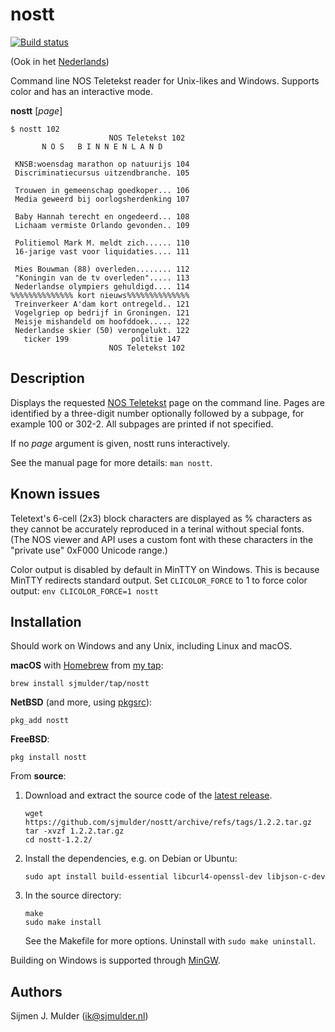 nostt
=====

[![Build status](
 https://builds.sr.ht/~sjmulder/nostt.svg)](
 https://builds.sr.ht/~sjmulder/nostt)

(Ook in het [Nederlands](README.nl.md))

Command line NOS Teletekst reader for Unix-likes and Windows. Supports
color and has an interactive mode.

**nostt** [*page*]

    $ nostt 102
                          NOS Teletekst 102 
           N O S   B I N N E N L A N D      
                                            
     KNSB:woensdag marathon op natuurijs 104
     Discriminatiecursus uitzendbranche. 105
                                            
     Trouwen in gemeenschap goedkoper... 106
     Media geweerd bij oorlogsherdenking 107
                                            
     Baby Hannah terecht en ongedeerd... 108
     Lichaam vermiste Orlando gevonden.. 109
                                            
     Politiemol Mark M. meldt zich...... 110
     16-jarige vast voor liquidaties.... 111
                                            
     Mies Bouwman (88) overleden........ 112
     "Koningin van de tv overleden"..... 113
     Nederlandse olympiers gehuldigd.... 114
    %%%%%%%%%%%%%% kort nieuws%%%%%%%%%%%%%%
     Treinverkeer A'dam kort ontregeld.. 121
     Vogelgriep op bedrijf in Groningen. 121
     Meisje mishandeld om hoofddoek..... 122
     Nederlandse skier (50) verongelukt. 122
       ticker 199              politie 147  
                          NOS Teletekst 102 

Description
-----------
Displays the requested [NOS Teletekst](https://nos.nl/teletekst) page on
the command line. Pages are identified by a three-digit number
optionally followed by a subpage, for example 100 or 302-2. All subpages
are printed if not specified.

If no *page* argument is given, nostt runs interactively.

See the manual page for more details: `man nostt`.

Known issues
------------
Teletext's 6-cell (2x3) block characters are displayed as % characters
as they cannot be accurately reproduced in a terinal without special
fonts.  (The NOS viewer and API uses a custom font with these characters
in the "private use" 0xF000 Unicode range.)

Color output is disabled by default in MinTTY on Windows. This is
because MinTTY redirects standard output. Set `CLICOLOR_FORCE` to 1 to
force color output: `env CLICOLOR_FORCE=1 nostt`

Installation
------------
Should work on Windows and any Unix, including Linux and macOS.

**macOS** with [Homebrew](https://brew.sh) from
[my tap](https://github.com/sjmulder/homebrew-tap):

    brew install sjmulder/tap/nostt

**NetBSD** (and more, using [pkgsrc](https://pkgsrc.org)):

    pkg_add nostt

**FreeBSD**:

    pkg install nostt

From **source**:

 1. Download and extract the source code of the
    [latest release](https://github.com/sjmulder/nostt/releases).

        wget https://github.com/sjmulder/nostt/archive/refs/tags/1.2.2.tar.gz
        tar -xvzf 1.2.2.tar.gz
        cd nostt-1.2.2/

 2. Install the dependencies, e.g. on Debian or Ubuntu:

        sudo apt install build-essential libcurl4-openssl-dev libjson-c-dev

 3. In the source directory:

        make
        sudo make install

    See the Makefile for more options. Uninstall with
    `sudo make uninstall`.

Building on Windows is supported through
[MinGW](http://mingw-w64.org/doku.php).

Authors
-------
Sijmen J. Mulder (<ik@sjmulder.nl>)

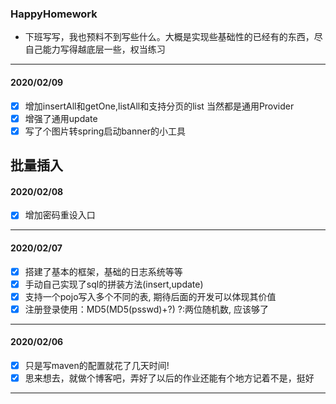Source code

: ﻿### HappyHomework
- 下班写写，我也预料不到写些什么。大概是实现些基础性的已经有的东西，尽自己能力写得越底层一些，权当练习
----

#### 2020/02/09
- [x] 增加insertAll和getOne,listAll和支持分页的list 当然都是通用Provider
- [x] 增强了通用update
- [x] 写了个图片转spring启动banner的小工具

批量插入
---
#### 2020/02/08
- [x] 增加密码重设入口
---
#### 2020/02/07
- [x] 搭建了基本的框架，基础的日志系统等等
- [x] 手动自己实现了sql的拼装方法(insert,update)
- [x] 支持一个pojo写入多个不同的表, 期待后面的开发可以体现其价值
- [x] 注册登录使用：MD5(MD5(psswd)+?) ?:两位随机数, 应该够了
---
#### 2020/02/06
- [x] 只是写maven的配置就花了几天时间!
- [x] 思来想去，就做个博客吧，弄好了以后的作业还能有个地方记着不是，挺好
---
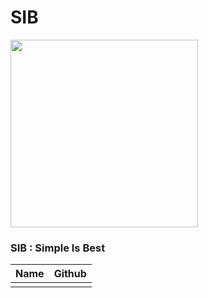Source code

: # SIB

<image src="images/sib_logo.png" width="300">

### SIB : Simple Is Best

| Name | Github |
|------|--------|
| | |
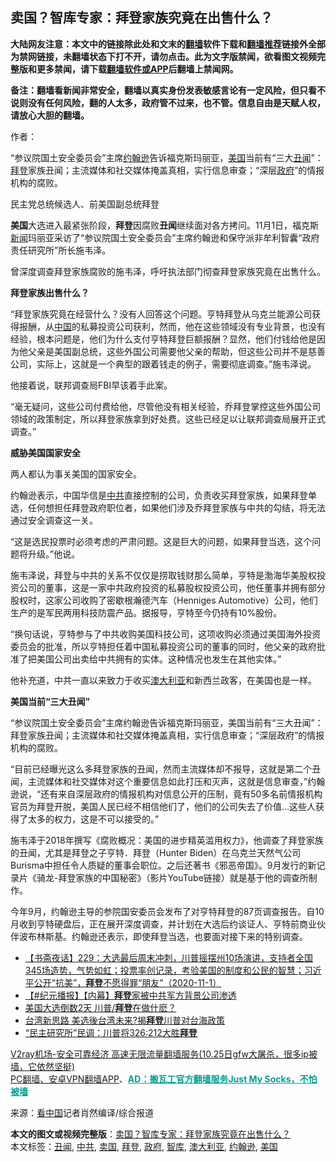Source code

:  <h2>卖国？智库专家：拜登家族究竟在出售什么？</h2> <p class="notice"><b>大陆网友注意：本文中的链接除此处和文末的<a href="https://github.com/bannedbook/fanqiang" >翻墙</a>软件下载和<a href="https://github.com/killgcd/justmysocks/blob/master/README.md">翻墙推荐</a>链接外全部为禁网链接，未翻墙状态下打不开，请勿点击。此为文字版禁闻，欲看图文视频完整版和更多禁闻，请下载<a href="https://github.com/bannedbook/fanqiang">翻墙软件或APP</a>后翻墙上禁闻网。</p><p>备注：翻墙看新闻非常安全，翻墙以真实身份发表敏感言论有一定风险，但只看不说则没有任何风险，翻的人太多，政府管不过来，也不管。信息自由是天赋人权，请放心大胆的翻墙。</b></p>  <div class="entry"> <p>作者：  </p> <p id="summary">“参议院国土安全委员会”主席<a href="https://www.bannedbook.org/bnews/tag/%e7%ba%a6%e7%bf%b0%e9%80%8a/" class="st_tag internal_tag" rel="tag" title="标签 约翰逊 下的日志">约翰逊</a>告诉福克斯玛丽亚，<a href="https://www.bannedbook.org/bnews/tag/%e7%be%8e%e5%9b%bd/" class="st_tag internal_tag" rel="tag" title="标签 美国 下的日志">美国</a>当前有“三大<a href="https://www.bannedbook.org/bnews/tag/%e4%b8%91%e9%97%bb/" class="st_tag internal_tag" rel="tag" title="标签 丑闻 下的日志">丑闻</a>”：<a href="https://www.bannedbook.org/bnews/tag/%e6%8b%9c%e7%99%bb/" class="st_tag internal_tag" rel="tag" title="标签 拜登 下的日志">拜登</a>家族丑闻；主流媒体和社交媒体掩盖真相，实行信息审查；“深层<a href="https://www.bannedbook.org/bnews/tag/%e6%94%bf%e5%ba%9c/" class="st_tag internal_tag" rel="tag" title="标签 政府 下的日志">政府</a>”的情报机构的腐败。</p> <p id="conimg"></p> <p>民主党总统候选人、前美国副总统拜登</p> <p><strong>美国</strong>大选进入最紧张阶段，<strong>拜登</strong>因腐败<strong>丑闻</strong>继续面对各方拷问。11月1日，福克斯<span class='wp_keywordlink_affiliate'><a href="https://www.bannedbook.org/" title="新闻">新闻</a></span>玛丽亚采访了“参议院国土安全委员会”主席约翰逊和保守派非牟利智囊“政府责任研究所”所长施韦泽。</p>  <p>曾深度调查拜登家族腐败的施韦泽，呼吁执法部门彻查拜登家族究竟在出售什么。</p> <p><strong>拜登家族出售什么？</strong></p> <p>“拜登家族究竟在经营什么？没有人回答这个问题。亨特拜登从乌克兰能源公司获得报酬，从<span class='wp_keywordlink_affiliate'><a href="https://www.bannedbook.org/" title="中国" target="_blank">中国</a></span>的私募投资公司获利，然而，他在这些领域没有专业背景，也没有经验，根本问题是，他们为什么支付亨特拜登巨额报酬？显然，他们付钱给他是因为他父亲是美国副总统，这些外国公司需要他父亲的帮助，但这些公司并不是慈善公司，实际上，这就是一个典型的跟着钱走的例子，需要彻底调查。”施韦泽说。</p> <p>他接着说，联邦调查局FBI早该着手此案。</p> <p>“毫无疑问，这些公司付费给他，尽管他没有相关经验，乔拜登掌控这些外国公司领域的政策制定，所以拜登家族拿到好处费。这些已经足以让联邦调查局展开正式调查。”</p>  <p><strong>威胁美国国家安全</strong></p> <p>两人都认为事关美国的国家安全。</p> <p>约翰逊表示，中国华信是<a href="https://www.bannedbook.org/bnews/tag/%e4%b8%ad%e5%85%b1/" class="st_tag internal_tag" rel="tag" title="标签 中共 下的日志">中共</a>直接控制的公司，负责收买拜登家族，如果拜登单选，任何想担任拜登政府职位者，如果他们涉及乔拜登家族与中共的勾结，将无法通过安全调查这一关。</p> <p>“这是选民投票时必须考虑的严肃问题。这是巨大的问题，如果拜登当选，这个问题将升级。”他说。</p> <p>施韦泽说，拜登与中共的关系不仅仅是捞取钱财那么简单，亨特是渤海华美股权投资公司的董事，这是一家中共政府投资的私募股权投资公司，他任董事并拥有部分股权时，这家公司收购了密歇根瀚德汽车（Henniges Automotive）公司，他们生产的是军民两用科技防震产品。据报导，亨特至今仍持有10%股份。</p>  <p>“换句话说，亨特参与了中共收购美国科技公司，这项收购必须通过美国海外投资委员会的批准，所以亨特担任着中国私募投资公司的董事的同时，他父亲的政府批准了把美国公司出卖给中共拥有的实体。这种情况也发生在其他实体。”</p> <p>他补充道，中共一直以来致力于收买<a href="https://www.bannedbook.org/bnews/tag/%e6%be%b3%e5%a4%a7%e5%88%a9%e4%ba%9a/" class="st_tag internal_tag" rel="tag" title="标签 澳大利亚 下的日志">澳大利亚</a>和新西兰政客，在美国也是一样。</p> <p><strong>美国当前“三大丑闻”</strong></p> <p>“参议院国土安全委员会”主席约翰逊告诉福克斯玛丽亚，美国当前有“三大丑闻”：拜登家族丑闻；主流媒体和社交媒体掩盖真相，实行信息审查；“深层政府”的情报机构的腐败。</p> <p>“目前已经曝光这么多拜登家族的丑闻，然而主流媒体却不报导，这就是第二个丑闻，主流媒体和社交媒体对这个重要信息如此打压和灭声，这就是信息审查，”约翰逊说，“还有来自深层政府的情报机构对信息公开的压制，竟有50多名前情报机构官员为拜登开脱，美国人民已经不相信他们了，他们的公司失去了价值&#8230;这些人获得了太多的权力，这是不可以接受的。”</p>  <p>施韦泽于2018年撰写《腐败概况：美国的进步精英滥用权力》，他调查了拜登家族的丑闻，尤其是拜登之子亨特．拜登（Hunter Biden）在乌克兰天然气公司Burisma中担任令人质疑的董事会职位。之后还著书《邪恶帝国》。9月发行的新记录片《骑龙-拜登家族的中国秘密》（影片YouTube链接）就是基于他的调查所制作。</p> <p>今年9月，约翰逊主导的参院国安委员会发布了对亨特拜登的87页调查报告。自10月收到亨特硬盘后，正在展开深度调查，并计划在大选后约谈证人、亨特前商业伙伴波布林斯基。约翰逊还表示，即使拜登当选，也要面对接下来的特别调查。</p> <ul class='op-related-articles' title='相关阅读'> <li><a href='https://www.bannedbook.org/bnews/bannedvideo/20201102/1424352.html' target='_blank'>【书斋夜话】229：大选最后周末冲刺，川普摇摆州10场演讲，支持者全国345场造势，气势如虹；投票率创记录，考验美国的制度和公民的智慧；习近平公开“抗美”，<b>拜登</b>不愿得罪“朋友”（2020-11-1）</a></li> <li><a href='https://www.bannedbook.org/bnews/bannedvideo/20201102/1424323.html' target='_blank'>【#纪元播报】【内幕】<b>拜登</b>家被中共军方背景公司渗透</a></li> <li><a href='https://www.bannedbook.org/bnews/taiwannews/20201102/1424316.html' target='_blank'>美国大选倒数2天 川普/<b>拜登</b>在做什麽？</a></li> <li><a href='https://www.bannedbook.org/bnews/taiwannews/20201102/1424315.html' target='_blank'>台湾新思路 美选後台湾未来?揭<b>拜登</b>川普对台海政策</a></li> <li><a href='https://www.bannedbook.org/bnews/worldnews/20201102/1424276.html' target='_blank'>“民主研究所”民调：川普将326:212大胜<b>拜登</b></a></li> </ul> <p class="texttj"> <a href="https://www.bannedbook.org/forum23/topic22702.html" target="_blank">V2ray机场-安全可靠经济 高速无限流量翻墙服务(10.25日gfw大屠杀，很多ip被墙，它依然坚挺)</a><br/> <a href="https://github.com/bannedbook/fanqiang/wiki/%E7%A6%81%E9%97%BB%E7%BD%91%E5%AE%89%E5%8D%93%E7%BF%BB%E5%A2%99%E6%96%B0%E9%97%BBAPP" target="_blank">PC翻墙、安卓VPN翻墙APP</a>、<span onclick="window.open('https://github.com/killgcd/justmysocks/blob/master/README.md')" style="font-weight:bold;color:#00A191;cursor:pointer;text-decoration:underline;outline:none">AD：搬瓦工官方翻墙服务Just My Socks，不怕被墙</span></p><p> 来源：<span class='wp_keywordlink_affiliate'><a href="https://www.secretchina.com/" title="看中国" target="_blank">看中国</a></span>记者肖然编译/综合报道 </p><a name='sharetosocial'></a>       <div><b>本文的图文或视频完整版</b>：<a href='https://www.bannedbook.org/bnews/topimagenews/20201102/1424365.html'>卖国？智库专家：拜登家族究竟在出售什么？</a></div>  </div><!--END ENTRY--> <div class="postfooter"> <div>本文标签：<a href="https://www.bannedbook.org/bnews/tag/%e4%b8%91%e9%97%bb/" rel="tag">丑闻</a>, <a href="https://www.bannedbook.org/bnews/tag/%e4%b8%ad%e5%85%b1/" rel="tag">中共</a>, <a href="https://www.bannedbook.org/bnews/tag/%E5%8D%96%E5%9B%BD/" rel="tag">卖国</a>, <a href="https://www.bannedbook.org/bnews/tag/%e6%8b%9c%e7%99%bb/" rel="tag">拜登</a>, <a href="https://www.bannedbook.org/bnews/tag/%e6%94%bf%e5%ba%9c/" rel="tag">政府</a>, <a href="https://www.bannedbook.org/bnews/tag/%e6%99%ba%e5%ba%93/" rel="tag">智库</a>, <a href="https://www.bannedbook.org/bnews/tag/%e6%be%b3%e5%a4%a7%e5%88%a9%e4%ba%9a/" rel="tag">澳大利亚</a>, <a href="https://www.bannedbook.org/bnews/tag/%e7%ba%a6%e7%bf%b0%e9%80%8a/" rel="tag">约翰逊</a>, <a href="https://www.bannedbook.org/bnews/tag/%e7%be%8e%e5%9b%bd/" rel="tag">美国</a></div>  </div><!--END POSTFOOTER--> 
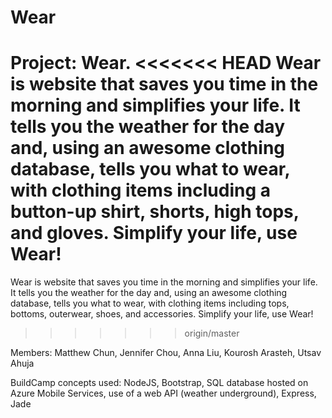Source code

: Wear
====
Project: Wear. 
<<<<<<< HEAD
Wear is website that saves you time in the morning and simplifies your life. It tells you the weather for the day and, using an awesome clothing database, tells you what to wear, with clothing items including a button-up shirt, shorts, high tops, and gloves. Simplify your life, use Wear!
=======
Wear is website that saves you time in the morning and simplifies your life. It tells you the weather for the day and, using an awesome clothing database, tells you what to wear, with clothing items including tops, bottoms, outerwear, shoes, and accessories. Simplify your life, use Wear!
>>>>>>> origin/master

Members: Matthew Chun, Jennifer Chou, Anna Liu, Kourosh Arasteh, Utsav Ahuja

BuildCamp concepts used: NodeJS, Bootstrap, SQL database hosted on Azure Mobile Services, use of a web API (weather underground), Express, Jade

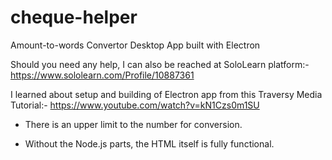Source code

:# cheque-helper
Amount-to-words Convertor Desktop App built with Electron

Should you need any help, I can also be reached at SoloLearn platform:-
https://www.sololearn.com/Profile/10887361

I learned about setup and building of Electron app from this Traversy Media Tutorial:-
https://www.youtube.com/watch?v=kN1Czs0m1SU

 - There is an upper limit to the number for conversion.
 
 - Without the Node.js parts, the HTML itself is fully functional.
* * * * * * *
TASK STATEMENT -
Among the records above, which lines hold the word "sudo"? Copy each one.

EXERCISE RESULT -
        sudo apt install build-essential libcurl4-openssl-dev libjson-c-dev
        sudo make install
    `sudo make uninstall`.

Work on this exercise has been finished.